Dataset entries
****

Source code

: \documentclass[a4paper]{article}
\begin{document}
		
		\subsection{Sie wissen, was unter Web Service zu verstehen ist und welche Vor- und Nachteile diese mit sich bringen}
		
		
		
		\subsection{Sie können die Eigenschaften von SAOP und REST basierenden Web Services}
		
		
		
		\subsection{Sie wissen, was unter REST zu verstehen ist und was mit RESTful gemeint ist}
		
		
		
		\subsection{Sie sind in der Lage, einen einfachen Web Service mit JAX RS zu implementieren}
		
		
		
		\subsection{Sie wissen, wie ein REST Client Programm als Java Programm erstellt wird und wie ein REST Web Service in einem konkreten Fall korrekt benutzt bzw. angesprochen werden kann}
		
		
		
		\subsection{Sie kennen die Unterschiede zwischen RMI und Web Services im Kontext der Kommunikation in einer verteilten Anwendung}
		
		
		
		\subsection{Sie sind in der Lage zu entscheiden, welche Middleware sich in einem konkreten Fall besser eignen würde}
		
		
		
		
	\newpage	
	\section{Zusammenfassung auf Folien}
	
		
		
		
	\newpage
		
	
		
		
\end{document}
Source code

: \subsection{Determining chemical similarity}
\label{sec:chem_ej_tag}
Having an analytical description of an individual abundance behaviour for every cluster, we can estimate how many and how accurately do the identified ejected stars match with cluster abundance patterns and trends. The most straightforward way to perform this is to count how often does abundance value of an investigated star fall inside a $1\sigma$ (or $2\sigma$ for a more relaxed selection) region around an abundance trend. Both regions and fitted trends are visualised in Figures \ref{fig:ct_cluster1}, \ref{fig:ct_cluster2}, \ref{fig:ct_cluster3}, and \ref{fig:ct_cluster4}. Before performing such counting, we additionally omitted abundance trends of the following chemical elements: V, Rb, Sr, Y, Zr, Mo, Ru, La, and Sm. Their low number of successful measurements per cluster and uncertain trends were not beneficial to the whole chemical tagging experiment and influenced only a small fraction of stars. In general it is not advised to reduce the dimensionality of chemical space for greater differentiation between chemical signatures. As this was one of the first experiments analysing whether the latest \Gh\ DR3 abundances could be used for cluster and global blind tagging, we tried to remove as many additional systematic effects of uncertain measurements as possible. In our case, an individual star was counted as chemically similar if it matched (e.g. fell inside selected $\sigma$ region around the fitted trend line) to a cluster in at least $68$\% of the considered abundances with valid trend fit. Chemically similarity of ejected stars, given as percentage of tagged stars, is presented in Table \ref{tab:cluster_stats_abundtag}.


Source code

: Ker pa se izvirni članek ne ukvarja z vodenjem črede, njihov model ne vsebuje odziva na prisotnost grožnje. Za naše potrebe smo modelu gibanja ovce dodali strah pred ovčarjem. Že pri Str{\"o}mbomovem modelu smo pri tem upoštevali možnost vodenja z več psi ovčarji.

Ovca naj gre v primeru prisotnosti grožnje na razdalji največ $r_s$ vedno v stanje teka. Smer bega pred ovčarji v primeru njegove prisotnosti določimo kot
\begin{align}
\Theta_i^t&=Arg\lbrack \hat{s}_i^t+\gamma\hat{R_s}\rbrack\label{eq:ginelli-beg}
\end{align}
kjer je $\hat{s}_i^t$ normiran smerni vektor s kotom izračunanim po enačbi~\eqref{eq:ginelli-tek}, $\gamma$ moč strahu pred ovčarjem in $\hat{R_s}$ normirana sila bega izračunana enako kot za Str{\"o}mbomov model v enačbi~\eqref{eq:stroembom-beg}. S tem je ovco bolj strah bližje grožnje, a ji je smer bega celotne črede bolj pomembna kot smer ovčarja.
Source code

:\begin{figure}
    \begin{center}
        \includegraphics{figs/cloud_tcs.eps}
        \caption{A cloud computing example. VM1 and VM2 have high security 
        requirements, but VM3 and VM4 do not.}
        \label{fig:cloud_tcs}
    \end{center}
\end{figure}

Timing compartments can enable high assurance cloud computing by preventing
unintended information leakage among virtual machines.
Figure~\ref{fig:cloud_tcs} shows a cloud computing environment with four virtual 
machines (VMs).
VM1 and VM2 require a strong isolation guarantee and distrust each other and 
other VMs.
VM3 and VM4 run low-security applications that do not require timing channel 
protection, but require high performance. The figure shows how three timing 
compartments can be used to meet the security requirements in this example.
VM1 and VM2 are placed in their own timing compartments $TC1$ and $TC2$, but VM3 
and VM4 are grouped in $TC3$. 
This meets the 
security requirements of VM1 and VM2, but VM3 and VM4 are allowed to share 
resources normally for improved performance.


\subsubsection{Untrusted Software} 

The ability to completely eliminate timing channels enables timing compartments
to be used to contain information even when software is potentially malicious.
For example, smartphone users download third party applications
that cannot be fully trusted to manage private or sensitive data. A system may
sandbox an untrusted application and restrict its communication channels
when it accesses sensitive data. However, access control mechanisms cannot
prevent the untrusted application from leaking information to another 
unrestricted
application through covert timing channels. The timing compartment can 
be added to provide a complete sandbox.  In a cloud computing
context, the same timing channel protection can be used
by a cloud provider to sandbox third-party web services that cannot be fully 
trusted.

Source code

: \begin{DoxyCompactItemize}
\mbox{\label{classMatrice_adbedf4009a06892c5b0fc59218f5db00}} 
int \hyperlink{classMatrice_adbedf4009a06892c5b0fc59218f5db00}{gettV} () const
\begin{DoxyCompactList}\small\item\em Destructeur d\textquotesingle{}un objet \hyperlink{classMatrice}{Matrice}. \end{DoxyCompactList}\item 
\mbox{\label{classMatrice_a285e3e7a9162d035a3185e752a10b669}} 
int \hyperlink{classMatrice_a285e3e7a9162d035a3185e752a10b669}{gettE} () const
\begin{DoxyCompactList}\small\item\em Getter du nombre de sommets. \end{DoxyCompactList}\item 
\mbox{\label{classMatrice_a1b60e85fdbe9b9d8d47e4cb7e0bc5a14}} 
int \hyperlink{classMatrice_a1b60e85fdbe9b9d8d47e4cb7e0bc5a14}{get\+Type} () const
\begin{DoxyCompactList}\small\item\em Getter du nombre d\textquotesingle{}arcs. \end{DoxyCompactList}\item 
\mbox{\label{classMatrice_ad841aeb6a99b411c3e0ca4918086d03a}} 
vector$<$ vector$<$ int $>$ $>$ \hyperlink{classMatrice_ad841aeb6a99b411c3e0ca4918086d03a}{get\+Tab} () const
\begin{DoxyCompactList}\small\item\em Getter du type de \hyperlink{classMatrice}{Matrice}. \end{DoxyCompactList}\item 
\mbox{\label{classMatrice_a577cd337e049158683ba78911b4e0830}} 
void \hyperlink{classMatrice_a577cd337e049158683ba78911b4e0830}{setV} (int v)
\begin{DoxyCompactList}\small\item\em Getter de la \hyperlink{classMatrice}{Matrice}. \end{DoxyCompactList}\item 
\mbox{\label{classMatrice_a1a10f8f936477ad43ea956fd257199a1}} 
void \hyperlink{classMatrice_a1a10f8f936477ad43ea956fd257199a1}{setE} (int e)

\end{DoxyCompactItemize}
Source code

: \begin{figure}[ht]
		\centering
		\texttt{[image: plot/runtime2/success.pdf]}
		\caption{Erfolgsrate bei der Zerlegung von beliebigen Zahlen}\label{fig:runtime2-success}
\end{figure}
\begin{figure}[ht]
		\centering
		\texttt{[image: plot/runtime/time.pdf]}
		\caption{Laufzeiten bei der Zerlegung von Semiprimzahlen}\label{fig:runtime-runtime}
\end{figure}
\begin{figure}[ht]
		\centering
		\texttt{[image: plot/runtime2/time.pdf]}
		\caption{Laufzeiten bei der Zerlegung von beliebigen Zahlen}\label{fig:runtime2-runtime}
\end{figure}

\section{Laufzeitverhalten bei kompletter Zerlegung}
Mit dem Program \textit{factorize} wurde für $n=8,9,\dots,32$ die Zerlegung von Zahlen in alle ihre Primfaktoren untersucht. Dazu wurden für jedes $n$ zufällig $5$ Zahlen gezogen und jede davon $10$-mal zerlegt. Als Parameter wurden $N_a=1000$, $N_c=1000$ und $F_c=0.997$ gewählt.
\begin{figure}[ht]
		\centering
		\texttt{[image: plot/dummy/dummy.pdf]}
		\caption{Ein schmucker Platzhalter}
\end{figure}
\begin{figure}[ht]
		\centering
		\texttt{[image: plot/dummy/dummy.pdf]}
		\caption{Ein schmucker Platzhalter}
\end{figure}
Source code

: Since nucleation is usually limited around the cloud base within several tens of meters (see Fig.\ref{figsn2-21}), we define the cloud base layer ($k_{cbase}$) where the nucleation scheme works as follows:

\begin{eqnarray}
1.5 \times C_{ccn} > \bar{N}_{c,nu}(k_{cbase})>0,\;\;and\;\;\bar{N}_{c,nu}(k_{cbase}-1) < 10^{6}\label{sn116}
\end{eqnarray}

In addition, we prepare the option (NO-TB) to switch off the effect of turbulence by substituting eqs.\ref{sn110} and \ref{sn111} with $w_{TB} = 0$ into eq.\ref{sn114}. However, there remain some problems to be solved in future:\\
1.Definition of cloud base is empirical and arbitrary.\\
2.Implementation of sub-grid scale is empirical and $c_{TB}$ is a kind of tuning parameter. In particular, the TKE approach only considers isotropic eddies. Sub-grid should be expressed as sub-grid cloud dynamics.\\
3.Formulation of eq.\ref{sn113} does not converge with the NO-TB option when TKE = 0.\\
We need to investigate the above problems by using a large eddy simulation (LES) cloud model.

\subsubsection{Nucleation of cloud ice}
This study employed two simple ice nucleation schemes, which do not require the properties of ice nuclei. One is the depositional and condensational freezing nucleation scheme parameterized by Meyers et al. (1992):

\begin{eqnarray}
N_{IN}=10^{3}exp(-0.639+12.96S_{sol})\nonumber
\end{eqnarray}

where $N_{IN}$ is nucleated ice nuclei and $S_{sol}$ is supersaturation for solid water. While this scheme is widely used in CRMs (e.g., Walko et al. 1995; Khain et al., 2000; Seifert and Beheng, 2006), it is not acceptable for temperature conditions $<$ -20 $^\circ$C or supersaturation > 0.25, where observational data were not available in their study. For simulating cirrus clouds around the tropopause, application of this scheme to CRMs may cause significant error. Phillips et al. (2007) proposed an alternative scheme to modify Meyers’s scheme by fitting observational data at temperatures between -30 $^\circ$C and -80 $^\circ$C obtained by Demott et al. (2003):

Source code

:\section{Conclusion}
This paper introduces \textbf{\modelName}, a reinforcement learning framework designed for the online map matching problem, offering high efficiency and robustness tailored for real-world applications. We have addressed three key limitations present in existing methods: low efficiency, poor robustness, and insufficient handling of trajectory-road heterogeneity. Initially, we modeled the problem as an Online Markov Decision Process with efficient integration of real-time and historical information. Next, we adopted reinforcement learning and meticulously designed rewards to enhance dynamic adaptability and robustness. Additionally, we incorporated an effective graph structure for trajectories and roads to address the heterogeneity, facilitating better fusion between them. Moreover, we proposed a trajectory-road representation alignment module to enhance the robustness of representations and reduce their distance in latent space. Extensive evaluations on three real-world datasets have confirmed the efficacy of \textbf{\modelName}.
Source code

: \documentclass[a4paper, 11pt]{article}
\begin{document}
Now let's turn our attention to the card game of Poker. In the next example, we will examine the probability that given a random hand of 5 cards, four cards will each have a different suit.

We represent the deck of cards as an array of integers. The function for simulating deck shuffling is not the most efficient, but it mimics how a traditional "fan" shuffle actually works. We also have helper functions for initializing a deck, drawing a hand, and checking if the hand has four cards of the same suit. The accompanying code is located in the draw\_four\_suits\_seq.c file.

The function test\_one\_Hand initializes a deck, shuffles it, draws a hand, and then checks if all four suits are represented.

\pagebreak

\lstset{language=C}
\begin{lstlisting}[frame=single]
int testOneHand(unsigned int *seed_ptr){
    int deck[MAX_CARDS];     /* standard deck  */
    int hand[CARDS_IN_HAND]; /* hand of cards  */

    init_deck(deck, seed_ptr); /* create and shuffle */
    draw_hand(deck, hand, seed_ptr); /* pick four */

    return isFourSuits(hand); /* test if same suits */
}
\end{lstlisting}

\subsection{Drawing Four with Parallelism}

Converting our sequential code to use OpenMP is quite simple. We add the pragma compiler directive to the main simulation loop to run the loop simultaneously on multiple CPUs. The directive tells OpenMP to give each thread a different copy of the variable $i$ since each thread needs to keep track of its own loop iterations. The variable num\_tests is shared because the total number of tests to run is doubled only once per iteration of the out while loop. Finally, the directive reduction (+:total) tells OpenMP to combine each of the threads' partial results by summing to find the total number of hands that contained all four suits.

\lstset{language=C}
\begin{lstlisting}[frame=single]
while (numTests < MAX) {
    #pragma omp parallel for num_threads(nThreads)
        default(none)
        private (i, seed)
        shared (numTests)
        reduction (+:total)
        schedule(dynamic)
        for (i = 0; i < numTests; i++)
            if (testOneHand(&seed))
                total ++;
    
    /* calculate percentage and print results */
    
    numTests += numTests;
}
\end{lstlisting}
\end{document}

****

Your goal
One figure is all that is needed: the number of lines above in which the word "konkreten" appears.

Reply
2